(Entries taken from a collection)
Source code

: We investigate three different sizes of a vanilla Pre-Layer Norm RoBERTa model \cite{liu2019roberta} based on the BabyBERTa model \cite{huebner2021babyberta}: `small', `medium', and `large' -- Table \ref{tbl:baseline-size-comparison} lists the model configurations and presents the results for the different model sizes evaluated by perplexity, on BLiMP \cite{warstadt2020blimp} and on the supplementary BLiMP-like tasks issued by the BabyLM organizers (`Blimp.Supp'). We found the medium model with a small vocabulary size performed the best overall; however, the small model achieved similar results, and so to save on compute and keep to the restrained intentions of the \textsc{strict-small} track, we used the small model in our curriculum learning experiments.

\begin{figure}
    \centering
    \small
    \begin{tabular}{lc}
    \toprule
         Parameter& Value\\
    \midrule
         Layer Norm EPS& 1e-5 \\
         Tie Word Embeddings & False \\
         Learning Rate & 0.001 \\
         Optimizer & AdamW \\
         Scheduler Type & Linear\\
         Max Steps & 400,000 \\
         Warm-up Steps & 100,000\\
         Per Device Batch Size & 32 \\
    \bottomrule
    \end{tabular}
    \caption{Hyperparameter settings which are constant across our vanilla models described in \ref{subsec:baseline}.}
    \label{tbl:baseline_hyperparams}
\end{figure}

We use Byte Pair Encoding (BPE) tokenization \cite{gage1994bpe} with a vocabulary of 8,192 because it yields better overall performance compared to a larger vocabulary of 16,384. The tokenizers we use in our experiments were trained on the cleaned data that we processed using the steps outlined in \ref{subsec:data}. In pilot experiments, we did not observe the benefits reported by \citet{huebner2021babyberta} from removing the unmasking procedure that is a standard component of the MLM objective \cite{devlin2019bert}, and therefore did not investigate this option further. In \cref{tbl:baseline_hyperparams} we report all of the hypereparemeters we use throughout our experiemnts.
---
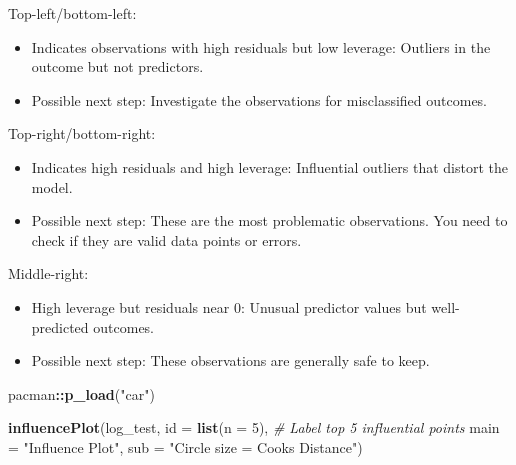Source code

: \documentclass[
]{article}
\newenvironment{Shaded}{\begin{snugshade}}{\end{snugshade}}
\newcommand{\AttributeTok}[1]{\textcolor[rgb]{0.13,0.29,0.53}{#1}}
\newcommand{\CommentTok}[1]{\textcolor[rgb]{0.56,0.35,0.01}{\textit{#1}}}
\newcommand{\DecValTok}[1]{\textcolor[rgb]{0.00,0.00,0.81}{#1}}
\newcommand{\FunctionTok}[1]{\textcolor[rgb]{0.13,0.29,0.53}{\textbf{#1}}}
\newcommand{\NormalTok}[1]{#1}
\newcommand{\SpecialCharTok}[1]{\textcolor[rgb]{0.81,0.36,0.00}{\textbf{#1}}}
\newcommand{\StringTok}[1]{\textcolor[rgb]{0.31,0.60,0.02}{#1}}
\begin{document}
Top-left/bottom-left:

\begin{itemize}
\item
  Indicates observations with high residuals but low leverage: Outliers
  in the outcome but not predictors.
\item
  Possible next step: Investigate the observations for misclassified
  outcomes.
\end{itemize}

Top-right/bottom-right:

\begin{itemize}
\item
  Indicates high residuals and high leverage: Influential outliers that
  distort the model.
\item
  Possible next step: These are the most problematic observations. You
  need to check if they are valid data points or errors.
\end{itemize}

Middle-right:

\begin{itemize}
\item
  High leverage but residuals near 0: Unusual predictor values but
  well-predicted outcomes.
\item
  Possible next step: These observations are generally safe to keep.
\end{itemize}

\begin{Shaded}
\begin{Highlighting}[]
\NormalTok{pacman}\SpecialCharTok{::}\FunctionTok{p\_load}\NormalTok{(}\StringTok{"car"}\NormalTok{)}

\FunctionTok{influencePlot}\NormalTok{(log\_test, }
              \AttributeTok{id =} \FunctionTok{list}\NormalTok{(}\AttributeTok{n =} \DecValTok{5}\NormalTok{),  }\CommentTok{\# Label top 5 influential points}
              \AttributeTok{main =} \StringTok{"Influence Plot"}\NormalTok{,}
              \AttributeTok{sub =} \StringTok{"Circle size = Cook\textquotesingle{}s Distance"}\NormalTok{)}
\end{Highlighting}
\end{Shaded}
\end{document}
==
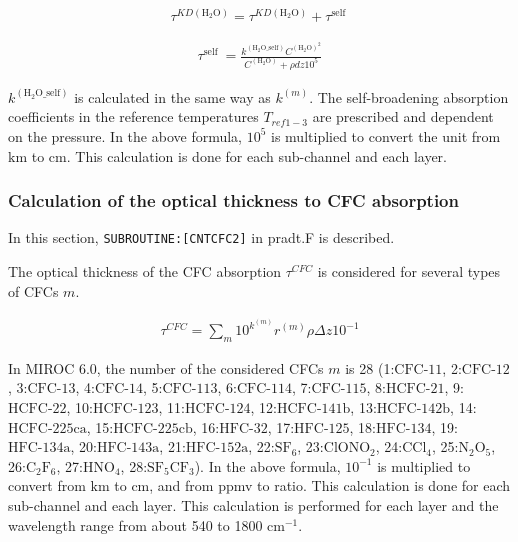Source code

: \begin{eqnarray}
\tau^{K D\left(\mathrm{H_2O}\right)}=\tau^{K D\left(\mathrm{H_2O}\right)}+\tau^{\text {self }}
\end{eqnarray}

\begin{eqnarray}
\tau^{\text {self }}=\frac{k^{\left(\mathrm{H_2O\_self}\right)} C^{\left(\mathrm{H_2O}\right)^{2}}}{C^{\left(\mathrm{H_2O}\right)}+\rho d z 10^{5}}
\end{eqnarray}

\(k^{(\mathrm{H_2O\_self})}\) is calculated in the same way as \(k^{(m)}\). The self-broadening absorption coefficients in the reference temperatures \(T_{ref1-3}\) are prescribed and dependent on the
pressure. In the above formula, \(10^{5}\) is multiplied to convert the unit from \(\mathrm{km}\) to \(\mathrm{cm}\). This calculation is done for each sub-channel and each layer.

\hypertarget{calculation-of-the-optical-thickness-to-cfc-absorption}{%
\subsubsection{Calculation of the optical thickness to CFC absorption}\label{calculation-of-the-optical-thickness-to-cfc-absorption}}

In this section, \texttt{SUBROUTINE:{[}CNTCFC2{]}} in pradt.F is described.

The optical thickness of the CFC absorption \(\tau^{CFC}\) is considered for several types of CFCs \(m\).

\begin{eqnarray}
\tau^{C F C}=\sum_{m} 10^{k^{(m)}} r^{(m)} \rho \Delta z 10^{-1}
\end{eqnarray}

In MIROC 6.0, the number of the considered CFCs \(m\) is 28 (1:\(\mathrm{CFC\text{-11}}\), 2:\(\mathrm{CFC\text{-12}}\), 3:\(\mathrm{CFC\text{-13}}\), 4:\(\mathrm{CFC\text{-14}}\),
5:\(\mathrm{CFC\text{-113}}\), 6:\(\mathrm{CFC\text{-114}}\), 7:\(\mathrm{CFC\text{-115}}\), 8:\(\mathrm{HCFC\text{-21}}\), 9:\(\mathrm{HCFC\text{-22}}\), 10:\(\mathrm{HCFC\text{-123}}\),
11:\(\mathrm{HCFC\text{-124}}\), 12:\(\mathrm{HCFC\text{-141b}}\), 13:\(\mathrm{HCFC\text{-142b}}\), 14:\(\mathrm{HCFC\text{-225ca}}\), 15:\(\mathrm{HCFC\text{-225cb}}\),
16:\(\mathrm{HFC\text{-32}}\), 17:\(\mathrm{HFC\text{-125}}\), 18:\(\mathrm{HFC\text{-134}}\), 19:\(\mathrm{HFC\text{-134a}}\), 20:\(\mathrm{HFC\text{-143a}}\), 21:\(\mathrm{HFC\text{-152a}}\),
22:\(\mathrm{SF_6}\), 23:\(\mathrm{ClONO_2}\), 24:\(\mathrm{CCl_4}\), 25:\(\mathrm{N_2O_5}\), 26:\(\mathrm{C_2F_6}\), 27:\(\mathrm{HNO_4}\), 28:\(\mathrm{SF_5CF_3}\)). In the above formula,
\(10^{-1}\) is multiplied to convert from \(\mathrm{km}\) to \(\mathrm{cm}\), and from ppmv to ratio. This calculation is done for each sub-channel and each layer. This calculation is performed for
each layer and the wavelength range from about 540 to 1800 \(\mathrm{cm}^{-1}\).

> **About this task**: From the entries above, show each line that includes the string "begin".

> **Response area**:
\begin{figure}
    \begin{tabular}{lc}
\newenvironment{Shaded}{\begin{snugshade}}{\end{snugshade}}
\begin{document}
\begin{itemize}
\begin{itemize}
\begin{itemize}
\begin{Shaded}
\begin{Highlighting}[]
: \begin{eqnarray}
\begin{eqnarray}
\begin{eqnarray}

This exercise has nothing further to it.